** Data shown follows **

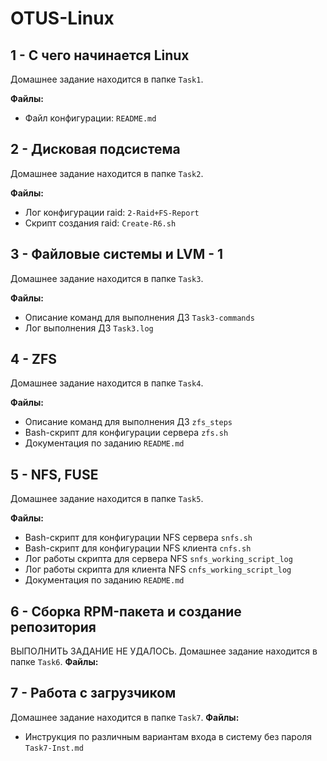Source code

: # OTUS-Linux

## 1 - С чего начинается Linux
Домашнее задание находится в папке `Task1`.

**Файлы:**
- Файл конфигурации: `README.md`

## 2 - Дисковая подсистема
Домашнее задание находится в папке `Task2`.

**Файлы:**
- Лог конфигурации raid: `2-Raid+FS-Report`
- Скрипт создания raid: `Create-R6.sh`


## 3 - Файловые системы и LVM - 1
Домашнее задание находится в папке `Task3`.

**Файлы:**
- Описание команд для выполнения ДЗ `Task3-commands`
- Лог выполнения ДЗ `Task3.log`

## 4 - ZFS
Домашнее задание находится в папке `Task4`.

**Файлы:**
- Описание команд для выполнения ДЗ `zfs_steps`
- Bash-скрипт для конфигурации сервера `zfs.sh`
- Документация по заданию `README.md`

## 5 - NFS, FUSE
Домашнее задание находится в папке `Task5`.

**Файлы:**
- Bash-скрипт для конфигурации NFS сервера `snfs.sh`
- Bash-скрипт для конфигурации NFS клиента `cnfs.sh`
- Лог работы скрипта для сервера NFS `snfs_working_script_log`
- Лог работы скрипта для клиента NFS `cnfs_working_script_log`
- Документация по заданию `README.md`
## 6 - Сборка RPM-пакета и создание репозитория
ВЫПОЛНИТЬ ЗАДАНИЕ НЕ УДАЛОСЬ.
Домашнее задание находится в папке `Task6`.
**Файлы:**
## 7 - Работа с загрузчиком
Домашнее задание находится в папке `Task7`.
**Файлы:**
- Инструкция по различным вариантам входа в систему без пароля `Task7-Inst.md`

** End of Data shown **

__Exercise prompt__
Repeat all of the entries above word for word and omit the pictures.

__The completed task__
Source code

: # OTUS-Linux

## 1 - С чего начинается Linux
Домашнее задание находится в папке `Task1`.

**Файлы:**
- Файл конфигурации: `README.md`

## 2 - Дисковая подсистема
Домашнее задание находится в папке `Task2`.

**Файлы:**
- Лог конфигурации raid: `2-Raid+FS-Report`
- Скрипт создания raid: `Create-R6.sh`


## 3 - Файловые системы и LVM - 1
Домашнее задание находится в папке `Task3`.

**Файлы:**
- Описание команд для выполнения ДЗ `Task3-commands`
- Лог выполнения ДЗ `Task3.log`

## 4 - ZFS
Домашнее задание находится в папке `Task4`.

**Файлы:**
- Описание команд для выполнения ДЗ `zfs_steps`
- Bash-скрипт для конфигурации сервера `zfs.sh`
- Документация по заданию `README.md`

## 5 - NFS, FUSE
Домашнее задание находится в папке `Task5`.

**Файлы:**
- Bash-скрипт для конфигурации NFS сервера `snfs.sh`
- Bash-скрипт для конфигурации NFS клиента `cnfs.sh`
- Лог работы скрипта для сервера NFS `snfs_working_script_log`
- Лог работы скрипта для клиента NFS `cnfs_working_script_log`
- Документация по заданию `README.md`
## 6 - Сборка RPM-пакета и создание репозитория
ВЫПОЛНИТЬ ЗАДАНИЕ НЕ УДАЛОСЬ.
Домашнее задание находится в папке `Task6`.
**Файлы:**
## 7 - Работа с загрузчиком
Домашнее задание находится в папке `Task7`.
**Файлы:**
- Инструкция по различным вариантам входа в систему без пароля `Task7-Inst.md`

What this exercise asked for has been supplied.